Fit the model to the input data.

Parameters:

X – (npt.ArrayLike) Data array (n_samples, n_features)

Returns:

None

fit_predict(X: numpy.typing.ArrayLike) numpy.typing.NDArray.numpy.int64[source]

Fit the model to the input data and return the cluster labels.

Parameters:

X – (npt.ArrayLike) Data array (n_samples, n_features)

Returns:

(npt.NDArray[np.int64]) Labels array (n_samples,)

predict(X: numpy.typing.ArrayLike) numpy.typing.NDArray.numpy.int64[source]

Predict the cluster labels for the input data.

Parameters:

X – (npt.ArrayLike) Data array (n_samples, n_features)

Returns:

(npt.NDArray[np.int64]) Labels array (n_samples,)

class kluster_fudge.KModesGPU(n_clusters: int = 8, n_init: int = 10, max_iter: int = 100, init_method: str = 'cao', dist_metric: str = 'hamming', random_state: int = 42, device: str | None = None)[source]

Bases: KModes

fit(X: numpy.typing.ArrayLike) None[source]

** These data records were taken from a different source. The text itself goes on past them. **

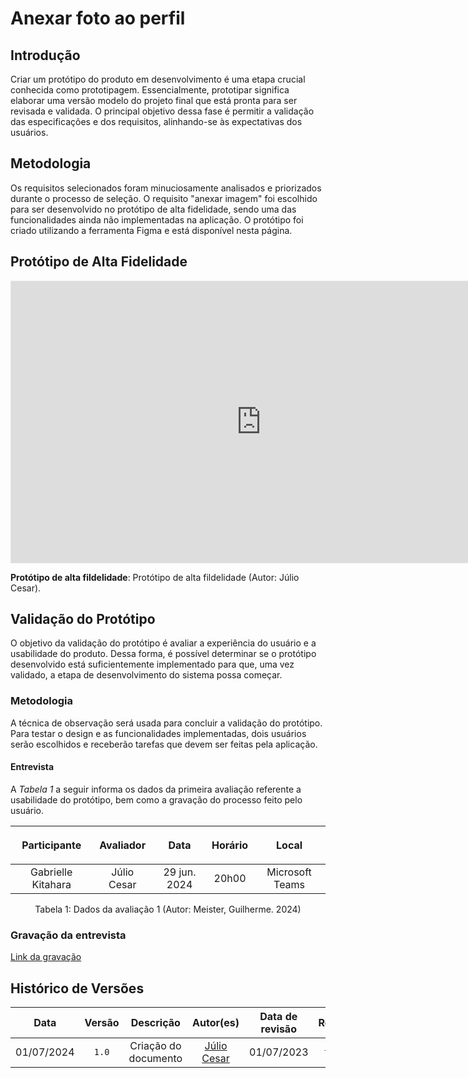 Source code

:# Anexar foto ao perfil

## Introdução

Criar um protótipo do produto em desenvolvimento é uma etapa crucial conhecida como prototipagem. Essencialmente, prototipar significa elaborar uma versão modelo do projeto final que está pronta para ser revisada e validada. O principal objetivo dessa fase é permitir a validação das especificações e dos requisitos, alinhando-se às expectativas dos usuários.

## Metodologia

Os requisitos selecionados foram minuciosamente analisados e priorizados durante o processo de seleção. O requisito "anexar imagem" foi escolhido para ser desenvolvido no protótipo de alta fidelidade, sendo uma das funcionalidades ainda não implementadas na aplicação. O protótipo foi criado utilizando a ferramenta Figma e está disponível nesta página.

## Protótipo de Alta Fidelidade
  
<iframe style="border: 1px solid rgba(0, 0, 0, 0.1);" width="800" height="450" src="https://www.figma.com/design/9IaiwvFWoNxlLn858rbtrL/Foto-de-Perfil?node-id=0-1&t=044648Jwpm6iVA01-1" allowfullscreen></iframe>

<p> <b>Protótipo de alta fildelidade</b>: Protótipo de alta fildelidade (Autor: Júlio Cesar).</p>

## Validação do Protótipo

O objetivo da validação do protótipo é avaliar a experiência do usuário e a usabilidade do produto. Dessa forma, é possível determinar se o protótipo desenvolvido está suficientemente implementado para que, uma vez validado, a etapa de desenvolvimento do sistema possa começar.

### Metodologia

A técnica de observação será usada para concluir a validação do protótipo. Para testar o design e as funcionalidades implementadas, dois usuários serão escolhidos e receberão tarefas que devem ser feitas pela aplicação.

#### Entrevista 
A <i>Tabela 1</i> a seguir informa os dados da primeira avaliação referente a usabilidade do protótipo, bem como a gravação do processo feito pelo usuário.

| <p align="center">Participante</p> | <p align="center">Avaliador</p> | <p align="center">Data</p> | <p align="center">Horário</p> | <p align="center">Local</p> |
| :----------: | :-------: | :--: | :-----: | :---: |
| Gabrielle Kitahara | Júlio Cesar  | 29 jun. 2024 | 20h00 | Microsoft Teams |
<figcaption align='center'> Tabela 1: Dados da avaliação 1 (Autor: Meister, Guilherme. 2024)</figcaption>

### Gravação da entrevista

[Link da gravação](https://youtu.be/Gl6FGwdgjgE)

## Histórico de Versões
| Data | Versão | Descrição | Autor(es) | Data de revisão | Revisor(es) |
| :-: | :-: | :-: | :-: | :-: | :-: |
| 01/07/2024 | `1.0` | Criação do documento | [Júlio Cesar](https://github.com/Julio1099) | 01/07/2023 | [Henrique Galdino](https://github.com/hgaldino05) | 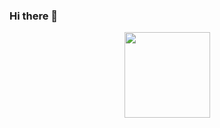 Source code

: ### Hi there 👋

<!--
**kyostarsunson/kyostarsunson** is a ✨ _special_ ✨ repository because its `README.md` (this file) appears on your GitHub profile.

[![Typing SVG](https://readme-typing-svg.herokuapp.com?font=Fira+Code&pause=1000&color=0AD42A&random=false&width=444&lines=Welcome+to+Song+(Songlie)+Xu's+Github.)](https://git.io/typing-svg)

<div align="center">
    <img  src="https://github-readme-streak-stats.herokuapp.com/?user=Achuan-2" />
</div>

<div align="center">
    <img src="https://activity-graph.herokuapp.com/graph?username=Achuan-2&theme=minimal" />
</div>

![Metrics](https://metrics.lecoq.io/https://github.com/kyostarsunson?template=classic&isocalendar=1&base=header%2C%20activity%2C%20community%2C%20repositories%2C%20metadata&base.indepth=false&base.hireable=false&base.skip=false&isocalendar=false&isocalendar.duration=full-year&config.timezone=America%2FEdmonton)

Here are some ideas to get you started:

- 🔭 I’m currently working on ...
- 🌱 I’m currently learning ...
- 👯 I’m looking to collaborate on ...
- 🤔 I’m looking for help with ...
- 💬 Ask me about ...
- 📫 How to reach me: ...
- 😄 Pronouns: ...
- ⚡ Fun fact: ...
-->

<div align="center"> <img height="137px" src="https://github-readme-stats.vercel.app/api?username=sun0225SUN&hide_title=true&hide_border=true&show_icons=trueline_height=21&text_color=000&icon_color=000&bg_color=0,ea6161,ffc64d,fffc4d,52fa5a&theme=graywhite" /> </div>
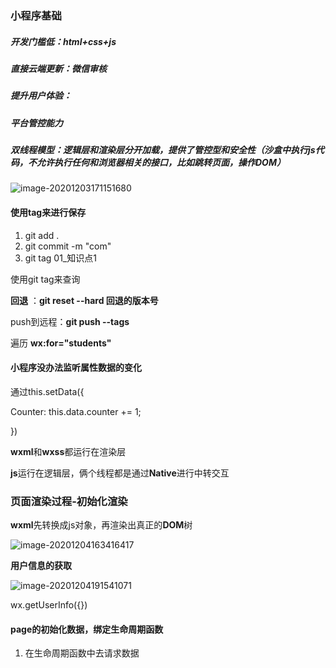 ### 小程序基础

##### 开发门槛低：html+css+js

##### 直接云端更新：微信审核

##### 提升用户体验：

##### 平台管控能力

##### 双线程模型：逻辑层和渲染层分开加载，提供了管控型和安全性（沙盒中执行js代码，不允许执行任何和浏览器相关的接口，比如跳转页面，操作DOM）

![image-20201203171151680](/Users/apple/Library/Application%20Support/typora-user-images/image-20201203171151680.png)

#### 使用tag来进行保存

1. git add .
2. git commit -m "com"
3. git tag 01_知识点1

使用git tag来查询



**回退** ：**git reset --hard 回退的版本号**

push到远程：**git push --tags**



遍历 **wx:for="students"**



#### 小程序没办法监听属性数据的变化

通过this.setData({

Counter: this.data.counter += 1;

})

**wxml**和**wxss**都运行在渲染层

**js**运行在逻辑层，俩个线程都是通过**Native**进行中转交互



### 页面渲染过程-初始化渲染

**wxml**先转换成js对象，再渲染出真正的**DOM**树

![image-20201204163416417](/Users/apple/Library/Application%20Support/typora-user-images/image-20201204163416417.png)



**用户信息的获取**

![image-20201204191541071](/Users/apple/Library/Application%20Support/typora-user-images/image-20201204191541071.png)

wx.getUserInfo({})



#### page的初始化数据，绑定生命周期函数

1. 在生命周期函数中去请求数据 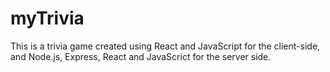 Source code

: # myTrivia
This is a trivia game created using React and JavaScript for the client-side, and Node.js, Express, React and JavaScrict for the server side.
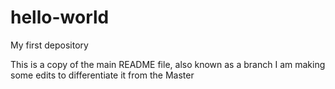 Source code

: # hello-world
My first depository

This is a copy of the main README file, also known as a branch 
I am making some edits to differentiate it from the Master

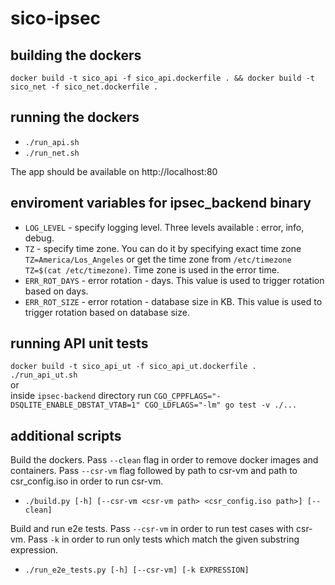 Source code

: # sico-ipsec

## building the dockers

`docker build -t sico_api -f sico_api.dockerfile . && docker build -t sico_net -f sico_net.dockerfile .`

## running the dockers

- `./run_api.sh`
- `./run_net.sh`

The app should be available on http://localhost:80

## enviroment variables for ipsec_backend binary

- `LOG_LEVEL` - specify logging level. Three levels available : error, info, debug.
- `TZ` - specify time zone. You can do it by specifying exact time zone `TZ=America/Los_Angeles` or get the time zone from `/etc/timezone` `TZ=$(cat /etc/timezone)`. Time zone is used in the error time. 
- `ERR_ROT_DAYS` - error rotation - days. This value is used to trigger rotation based on days.
- `ERR_ROT_SIZE` - error rotation - database size in KB. This value is used to trigger rotation based on database size.

## running API unit tests

`docker build -t sico_api_ut -f sico_api_ut.dockerfile .`  
`./run_api_ut.sh`  
or  
inside `ipsec-backend` directory run `CGO_CPPFLAGS="-DSQLITE_ENABLE_DBSTAT_VTAB=1" CGO_LDFLAGS="-lm" go test -v ./...`

## additional scripts

Build the dockers. Pass `--clean` flag in order to remove docker images and containers. Pass `--csr-vm` flag followed by path to csr-vm and path to csr_config.iso in order to run csr-vm.  
- `./build.py [-h] [--csr-vm <csr-vm path> <csr_config.iso path>] [--clean]`

Build and run e2e tests. Pass `--csr-vm` in order to run test cases with csr-vm. Pass `-k` in order to run only tests which match the given substring expression.  
- `./run_e2e_tests.py [-h] [--csr-vm] [-k EXPRESSION]`
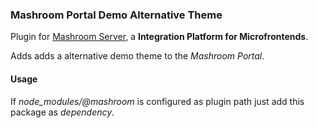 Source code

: 
### Mashroom Portal Demo Alternative Theme

Plugin for [Mashroom Server](https://www.mashroom-server.com), a **Integration Platform for Microfrontends**. 

Adds adds a alternative demo theme to the _Mashroom Portal_.

#### Usage

If _node_modules/@mashroom_ is configured as plugin path just add this package as _dependency_.

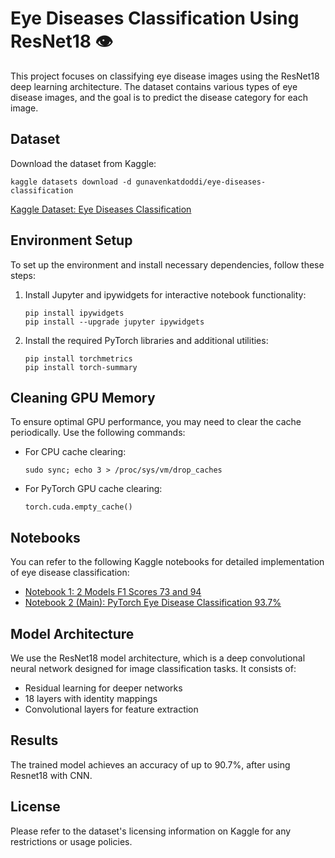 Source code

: <h1>Eye Diseases Classification Using ResNet18 👁️ </h1>

<p>This project focuses on classifying eye disease images using the ResNet18 deep learning architecture. The dataset contains various types of eye disease images, and the goal is to predict the disease category for each image.</p>

<h2>Dataset</h2>

<p>Download the dataset from Kaggle:</p>

<pre><code>kaggle datasets download -d gunavenkatdoddi/eye-diseases-classification</code></pre>

<p><a href="https://www.kaggle.com/datasets/gunavenkatdoddi/eye-diseases-classification/data">Kaggle Dataset: Eye Diseases Classification</a></p>

<h2>Environment Setup</h2>

<p>To set up the environment and install necessary dependencies, follow these steps:</p>

<ol>
<li>Install Jupyter and ipywidgets for interactive notebook functionality:</li>
<pre><code>pip install ipywidgets
pip install --upgrade jupyter ipywidgets</code></pre>

<li>Install the required PyTorch libraries and additional utilities:</li>
<pre><code>pip install torchmetrics
pip install torch-summary</code></pre>
</ol>

<h2>Cleaning GPU Memory</h2>

<p>To ensure optimal GPU performance, you may need to clear the cache periodically. Use the following commands:</p>

<ul>
<li>For CPU cache clearing:</li>
<pre><code>sudo sync; echo 3 &gt; /proc/sys/vm/drop_caches</code></pre>

<li>For PyTorch GPU cache clearing:</li>
<pre><code>torch.cuda.empty_cache()</code></pre>
</ul>

<h2>Notebooks</h2>

<p>You can refer to the following Kaggle notebooks for detailed implementation of eye disease classification:</p>

<ul>
<li><a href="https://www.kaggle.com/code/gpiosenka/2-models-f1-scores-73-and-94">Notebook 1: 2 Models F1 Scores 73 and 94</a></li>
<li><a href="https://www.kaggle.com/code/faizalkarim/pytorch-eye-disease-classification-93-7/notebook">Notebook 2 (Main): PyTorch Eye Disease Classification 93.7%</a></li>
</ul>

<h2>Model Architecture</h2>

<p>We use the ResNet18 model architecture, which is a deep convolutional neural network designed for image classification tasks. It consists of:</p>

<ul>
<li>Residual learning for deeper networks</li>
<li>18 layers with identity mappings</li>
<li>Convolutional layers for feature extraction</li>
</ul>

<h2>Results</h2>

<p>The trained model achieves an accuracy of up to 90.7%, after using Resnet18 with CNN.</p>

<h2>License</h2>

<p>Please refer to the dataset's licensing information on Kaggle for any restrictions or usage policies.</p>
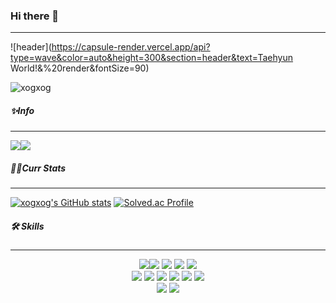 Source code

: ### Hi there 👋

---

![header](https://capsule-render.vercel.app/api?type=wave&color=auto&height=300&section=header&text=Taehyun World!&%20render&fontSize=90)

<img src="https://komarev.com/ghpvc/?username=xogxog&label=Profile%20views&color=0e75b6&style=flat" alt="xogxog" />

##### ✨Info

---

<a href="https://www.instagram.com/xog_tt/" target="_blank"><img src="https://img.shields.io/badge/instagram-gray?style=plastic&logo=instagram&logoColor=#E4405F"/></a><a href="#" target="_blank"><img src="https://img.shields.io/badge/Gmail-gray?style=plastic&logo=gmail&logoColor=#E4405F"/></a>



##### 👨‍💻Curr Stats

---

[![xogxog's GitHub stats](https://github-readme-stats.vercel.app/api?username=xogxog&theme=tokyonight)](https://github.com/xogxog/github-readme-stats)
[![Solved.ac Profile](http://mazassumnida.wtf/api/v2/generate_badge?boj=nasa0939)](https://solved.ac/nasa0939/)

##### 🛠 Skills

---

<div style="text-align: center;">
<img src="https://img.shields.io/badge/Python-3776AB?style=flat-square&logo=python&logoColor=white"/><img src="https://img.shields.io/badge/Django-092E20?style=flat-square&logo=Django&logoColor=white"/>
<img src="https://img.shields.io/badge/MySQL-4479A1?style=flat-square&logo=MySQL&logoColor=white"/>
<img src="https://img.shields.io/badge/Vue.js-4FC08D?style=flat-square&logo=Vue.js&logoColor=white"/>
<img src="https://img.shields.io/badge/Vuetify-1867C0?style=flat-square&logo=Vuetify&logoColor=white"/>
<br/>
<img src="https://img.shields.io/badge/HTML-E34F26?style=flat-square&logo=HTML5&logoColor=white"/>
    <img src="https://img.shields.io/badge/Bootstrap-7952B3?style=flat-square&logo=Bootstrap&logoColor=white"/>
    <img src="https://img.shields.io/badge/CSS3-1572B6?style=flat-square&logo=CSS3&logoColor=white"/>
    <img src="https://img.shields.io/badge/Selenium-43B02A?style=flat-square&logo=Selenium&logoColor=white"/>
    <img src="https://img.shields.io/badge/Numpy-013243?style=flat-square&logo=Numpy&logoColor=white"/>
<img src="https://img.shields.io/badge/Pandas-150458?style=flat-square&logo=Pandas&logoColor=white"/>
<br/>
<img src="https://img.shields.io/badge/GitHub-181717?style=flat-square&logo=GitHub&logoColor=white"/>
<img src="https://img.shields.io/badge/Jira-0052CC?style=flat-square&logo=Jira&logoColor=white"/>
</div>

Fit the model to the input data using GPU acceleration.

Parameters:

X – (npt.ArrayLike) Input data, array-like

Returns:

None

Dist Metrics

class kluster_fudge.dist.DistanceMetrics(value)[source]

Bases: Enum

An enumeration.

HAMMING = 'hamming'
JACCARD = 'jaccard'
NG = 'ng'
kluster_fudge.dist.distance(X: np.ndarray, centroids: np.ndarray, metric: DistanceMetrics, labels: npt.NDArray[np.int64] | None = None) npt.NDArray[np.float64][source]

Compute distance between X and centroids using the specified metric.

Parameters:
  • X – (npt.NDArray[np.int64]) Data array (n_samples, n_features)

  • centroids – (npt.NDArray[np.int64]) Centroids array (n_clusters, n_features)

  • metric – (DistanceMetrics) Distance metric to use

  • labels – (npt.NDArray[np.int64] | None) Labels array (n_samples,) for ng dist

Returns:

(npt.NDArray[np.float64]) Distance matrix (n_samples, n_clusters)